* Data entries
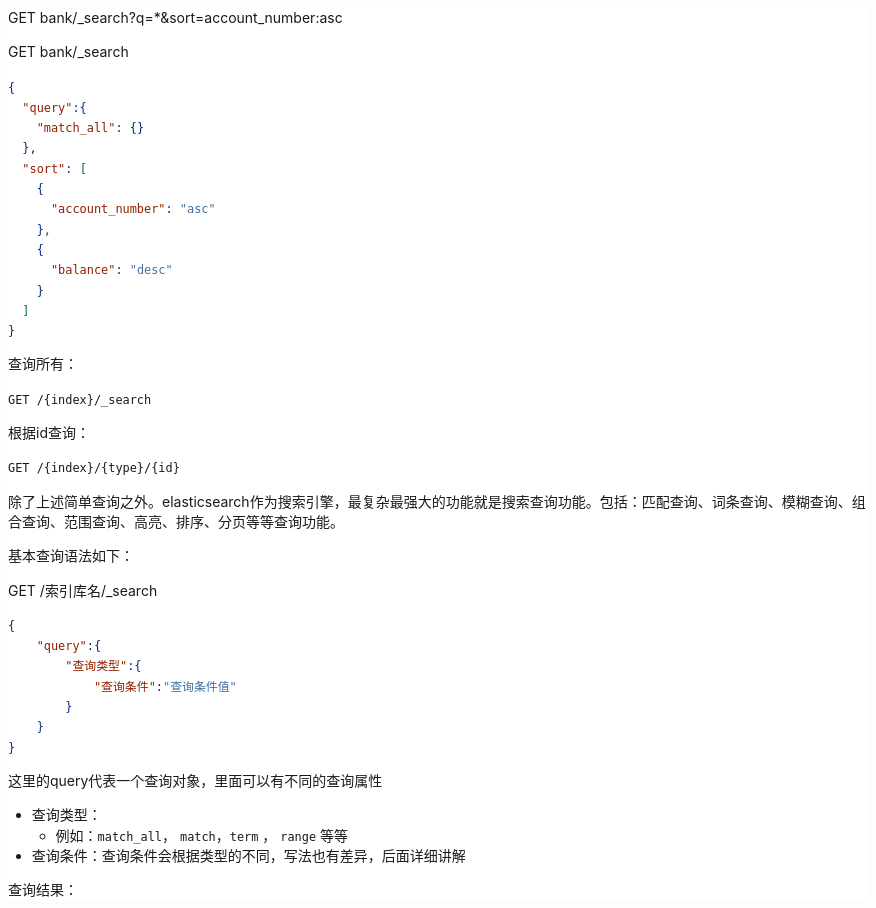 GET bank/_search?q=*&sort=account_number:asc

GET bank/_search

```json
{
  "query":{
    "match_all": {}
  },
  "sort": [
    {
      "account_number": "asc"
    },
    {
      "balance": "desc"
    }
  ]
}
```



查询所有：

```text
GET /{index}/_search
```

根据id查询：

```text
GET /{index}/{type}/{id}
```

除了上述简单查询之外。elasticsearch作为搜索引擎，最复杂最强大的功能就是搜索查询功能。包括：匹配查询、词条查询、模糊查询、组合查询、范围查询、高亮、排序、分页等等查询功能。



基本查询语法如下：

GET /索引库名/_search

```json
{
    "query":{
        "查询类型":{
            "查询条件":"查询条件值"
        }
    }
}
```

这里的query代表一个查询对象，里面可以有不同的查询属性

- 查询类型：
  - 例如：`match_all`， `match`，`term` ， `range` 等等
- 查询条件：查询条件会根据类型的不同，写法也有差异，后面详细讲解



查询结果：
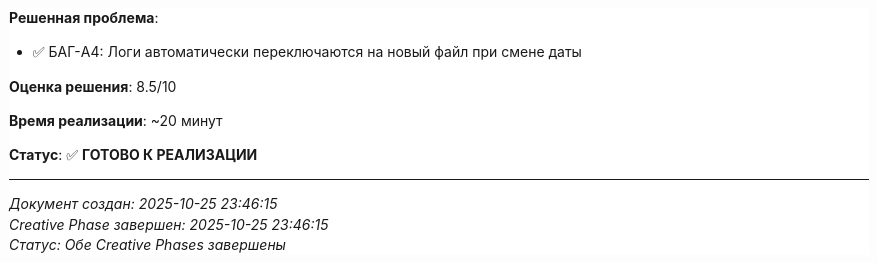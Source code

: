 **Решенная проблема**:
- ✅ БАГ-A4: Логи автоматически переключаются на новый файл при смене даты

**Оценка решения**: 8.5/10

**Время реализации**: ~20 минут

**Статус**: ✅ **ГОТОВО К РЕАЛИЗАЦИИ**

---

*Документ создан: 2025-10-25 23:46:15*  
*Creative Phase завершен: 2025-10-25 23:46:15*  
*Статус: Обе Creative Phases завершены*

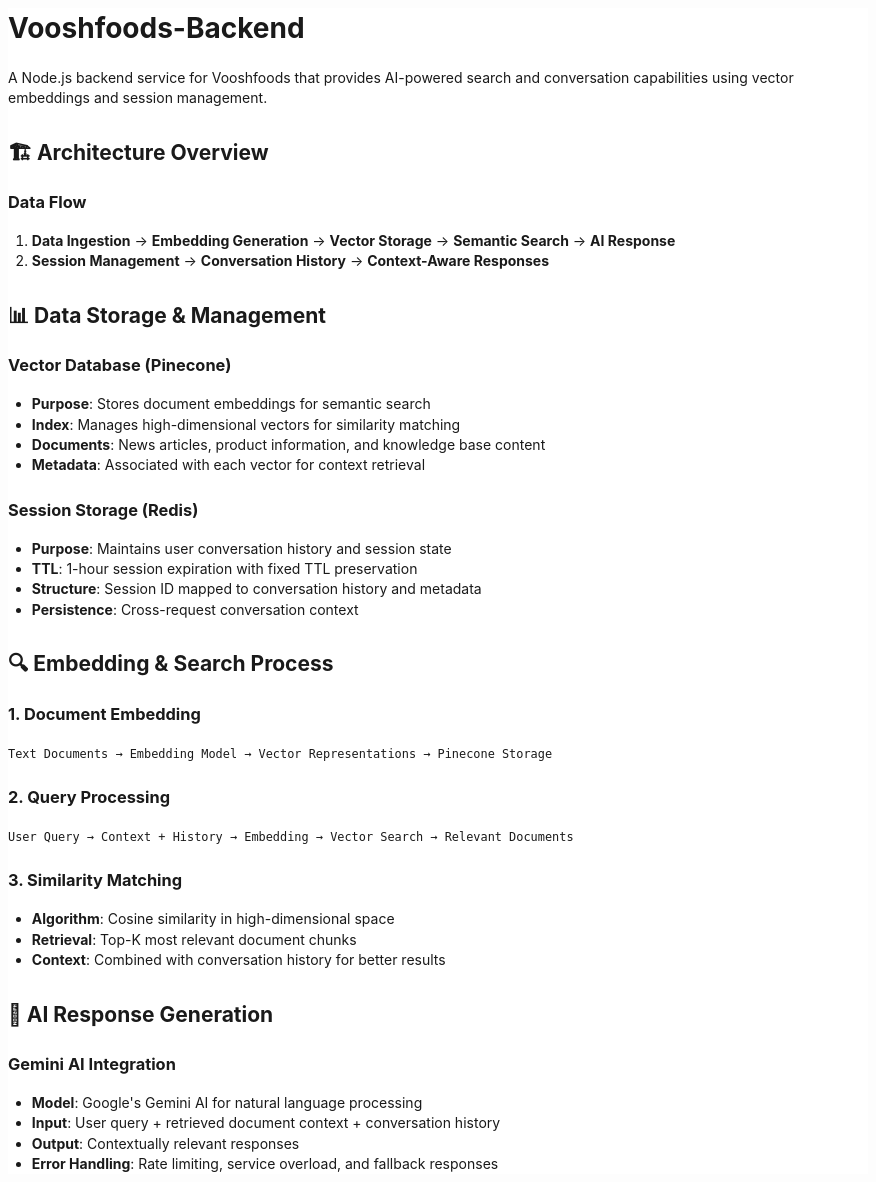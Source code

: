 # Vooshfoods-Backend

A Node.js backend service for Vooshfoods that provides AI-powered search and conversation capabilities using vector embeddings and session management.

## 🏗️ Architecture Overview

### Data Flow
1. **Data Ingestion** → **Embedding Generation** → **Vector Storage** → **Semantic Search** → **AI Response**
2. **Session Management** → **Conversation History** → **Context-Aware Responses**

## 📊 Data Storage & Management

### Vector Database (Pinecone)
- **Purpose**: Stores document embeddings for semantic search
- **Index**: Manages high-dimensional vectors for similarity matching
- **Documents**: News articles, product information, and knowledge base content
- **Metadata**: Associated with each vector for context retrieval

### Session Storage (Redis)
- **Purpose**: Maintains user conversation history and session state
- **TTL**: 1-hour session expiration with fixed TTL preservation
- **Structure**: Session ID mapped to conversation history and metadata
- **Persistence**: Cross-request conversation context

## 🔍 Embedding & Search Process

### 1. Document Embedding
```
Text Documents → Embedding Model → Vector Representations → Pinecone Storage
```

### 2. Query Processing
```
User Query → Context + History → Embedding → Vector Search → Relevant Documents
```

### 3. Similarity Matching
- **Algorithm**: Cosine similarity in high-dimensional space
- **Retrieval**: Top-K most relevant document chunks
- **Context**: Combined with conversation history for better results

## 🤖 AI Response Generation

### Gemini AI Integration
- **Model**: Google's Gemini AI for natural language processing
- **Input**: User query + retrieved document context + conversation history
- **Output**: Contextually relevant responses
- **Error Handling**: Rate limiting, service overload, and fallback responses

* TASK DESCRIPTION
How many lines in the records contain the string "high"? Give the number by itself.

* EXPECTED ANSWER
2